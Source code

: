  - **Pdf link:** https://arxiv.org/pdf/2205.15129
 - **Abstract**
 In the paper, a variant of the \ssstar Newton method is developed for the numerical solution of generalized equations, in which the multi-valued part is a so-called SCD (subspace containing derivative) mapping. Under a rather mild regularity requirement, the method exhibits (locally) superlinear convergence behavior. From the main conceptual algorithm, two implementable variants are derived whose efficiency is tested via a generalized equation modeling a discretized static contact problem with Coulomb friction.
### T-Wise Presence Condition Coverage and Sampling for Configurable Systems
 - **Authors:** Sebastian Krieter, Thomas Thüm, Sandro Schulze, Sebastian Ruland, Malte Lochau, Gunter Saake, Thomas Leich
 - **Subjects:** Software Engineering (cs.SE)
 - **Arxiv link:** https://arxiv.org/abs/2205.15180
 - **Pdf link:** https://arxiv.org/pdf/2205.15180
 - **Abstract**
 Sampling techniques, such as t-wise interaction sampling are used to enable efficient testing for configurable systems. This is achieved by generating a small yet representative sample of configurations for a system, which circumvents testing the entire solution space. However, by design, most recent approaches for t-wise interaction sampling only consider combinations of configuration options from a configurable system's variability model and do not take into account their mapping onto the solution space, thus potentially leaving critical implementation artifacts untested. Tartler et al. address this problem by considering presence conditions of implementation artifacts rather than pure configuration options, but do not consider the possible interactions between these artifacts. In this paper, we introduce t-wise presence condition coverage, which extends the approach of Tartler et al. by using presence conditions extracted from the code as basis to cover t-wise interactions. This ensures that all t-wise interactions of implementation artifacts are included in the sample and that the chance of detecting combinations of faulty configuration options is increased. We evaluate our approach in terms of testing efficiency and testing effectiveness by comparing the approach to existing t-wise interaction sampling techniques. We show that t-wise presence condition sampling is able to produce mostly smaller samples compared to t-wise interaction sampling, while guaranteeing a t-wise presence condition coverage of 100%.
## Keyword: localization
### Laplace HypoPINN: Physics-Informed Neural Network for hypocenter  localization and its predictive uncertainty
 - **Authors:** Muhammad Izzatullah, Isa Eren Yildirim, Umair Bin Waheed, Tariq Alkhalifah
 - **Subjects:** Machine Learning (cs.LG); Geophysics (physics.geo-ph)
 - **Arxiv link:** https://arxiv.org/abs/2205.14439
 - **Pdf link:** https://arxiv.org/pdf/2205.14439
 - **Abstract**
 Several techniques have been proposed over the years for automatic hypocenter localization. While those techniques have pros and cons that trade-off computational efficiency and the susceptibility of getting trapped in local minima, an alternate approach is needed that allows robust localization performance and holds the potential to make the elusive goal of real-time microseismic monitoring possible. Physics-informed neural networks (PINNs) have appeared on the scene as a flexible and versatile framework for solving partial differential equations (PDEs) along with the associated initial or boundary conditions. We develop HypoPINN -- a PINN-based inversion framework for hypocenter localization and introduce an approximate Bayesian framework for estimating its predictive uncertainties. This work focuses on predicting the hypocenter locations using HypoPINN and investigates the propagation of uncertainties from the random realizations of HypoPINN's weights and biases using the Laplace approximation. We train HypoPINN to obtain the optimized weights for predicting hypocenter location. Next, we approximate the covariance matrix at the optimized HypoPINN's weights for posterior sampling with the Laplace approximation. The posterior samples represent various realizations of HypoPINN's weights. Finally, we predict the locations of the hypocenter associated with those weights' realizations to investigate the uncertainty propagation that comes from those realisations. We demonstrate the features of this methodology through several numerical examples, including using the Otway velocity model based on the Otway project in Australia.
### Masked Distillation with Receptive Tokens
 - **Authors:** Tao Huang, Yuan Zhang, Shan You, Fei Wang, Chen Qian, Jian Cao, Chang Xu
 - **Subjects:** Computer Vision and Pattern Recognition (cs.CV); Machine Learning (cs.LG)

..............................

• _Task to carry out_
Each line above needs to be written out again exactly.

• _Task solution_
Source code

:  - **Pdf link:** https://arxiv.org/pdf/2205.15129
 - **Abstract**
 In the paper, a variant of the \ssstar Newton method is developed for the numerical solution of generalized equations, in which the multi-valued part is a so-called SCD (subspace containing derivative) mapping. Under a rather mild regularity requirement, the method exhibits (locally) superlinear convergence behavior. From the main conceptual algorithm, two implementable variants are derived whose efficiency is tested via a generalized equation modeling a discretized static contact problem with Coulomb friction.
### T-Wise Presence Condition Coverage and Sampling for Configurable Systems
 - **Authors:** Sebastian Krieter, Thomas Thüm, Sandro Schulze, Sebastian Ruland, Malte Lochau, Gunter Saake, Thomas Leich
 - **Subjects:** Software Engineering (cs.SE)
 - **Arxiv link:** https://arxiv.org/abs/2205.15180
 - **Pdf link:** https://arxiv.org/pdf/2205.15180
 - **Abstract**
 Sampling techniques, such as t-wise interaction sampling are used to enable efficient testing for configurable systems. This is achieved by generating a small yet representative sample of configurations for a system, which circumvents testing the entire solution space. However, by design, most recent approaches for t-wise interaction sampling only consider combinations of configuration options from a configurable system's variability model and do not take into account their mapping onto the solution space, thus potentially leaving critical implementation artifacts untested. Tartler et al. address this problem by considering presence conditions of implementation artifacts rather than pure configuration options, but do not consider the possible interactions between these artifacts. In this paper, we introduce t-wise presence condition coverage, which extends the approach of Tartler et al. by using presence conditions extracted from the code as basis to cover t-wise interactions. This ensures that all t-wise interactions of implementation artifacts are included in the sample and that the chance of detecting combinations of faulty configuration options is increased. We evaluate our approach in terms of testing efficiency and testing effectiveness by comparing the approach to existing t-wise interaction sampling techniques. We show that t-wise presence condition sampling is able to produce mostly smaller samples compared to t-wise interaction sampling, while guaranteeing a t-wise presence condition coverage of 100%.
## Keyword: localization
### Laplace HypoPINN: Physics-Informed Neural Network for hypocenter  localization and its predictive uncertainty
 - **Authors:** Muhammad Izzatullah, Isa Eren Yildirim, Umair Bin Waheed, Tariq Alkhalifah
 - **Subjects:** Machine Learning (cs.LG); Geophysics (physics.geo-ph)
 - **Arxiv link:** https://arxiv.org/abs/2205.14439
 - **Pdf link:** https://arxiv.org/pdf/2205.14439
 - **Abstract**
 Several techniques have been proposed over the years for automatic hypocenter localization. While those techniques have pros and cons that trade-off computational efficiency and the susceptibility of getting trapped in local minima, an alternate approach is needed that allows robust localization performance and holds the potential to make the elusive goal of real-time microseismic monitoring possible. Physics-informed neural networks (PINNs) have appeared on the scene as a flexible and versatile framework for solving partial differential equations (PDEs) along with the associated initial or boundary conditions. We develop HypoPINN -- a PINN-based inversion framework for hypocenter localization and introduce an approximate Bayesian framework for estimating its predictive uncertainties. This work focuses on predicting the hypocenter locations using HypoPINN and investigates the propagation of uncertainties from the random realizations of HypoPINN's weights and biases using the Laplace approximation. We train HypoPINN to obtain the optimized weights for predicting hypocenter location. Next, we approximate the covariance matrix at the optimized HypoPINN's weights for posterior sampling with the Laplace approximation. The posterior samples represent various realizations of HypoPINN's weights. Finally, we predict the locations of the hypocenter associated with those weights' realizations to investigate the uncertainty propagation that comes from those realisations. We demonstrate the features of this methodology through several numerical examples, including using the Otway velocity model based on the Otway project in Australia.
### Masked Distillation with Receptive Tokens
 - **Authors:** Tao Huang, Yuan Zhang, Shan You, Fei Wang, Chen Qian, Jian Cao, Chang Xu
 - **Subjects:** Computer Vision and Pattern Recognition (cs.CV); Machine Learning (cs.LG)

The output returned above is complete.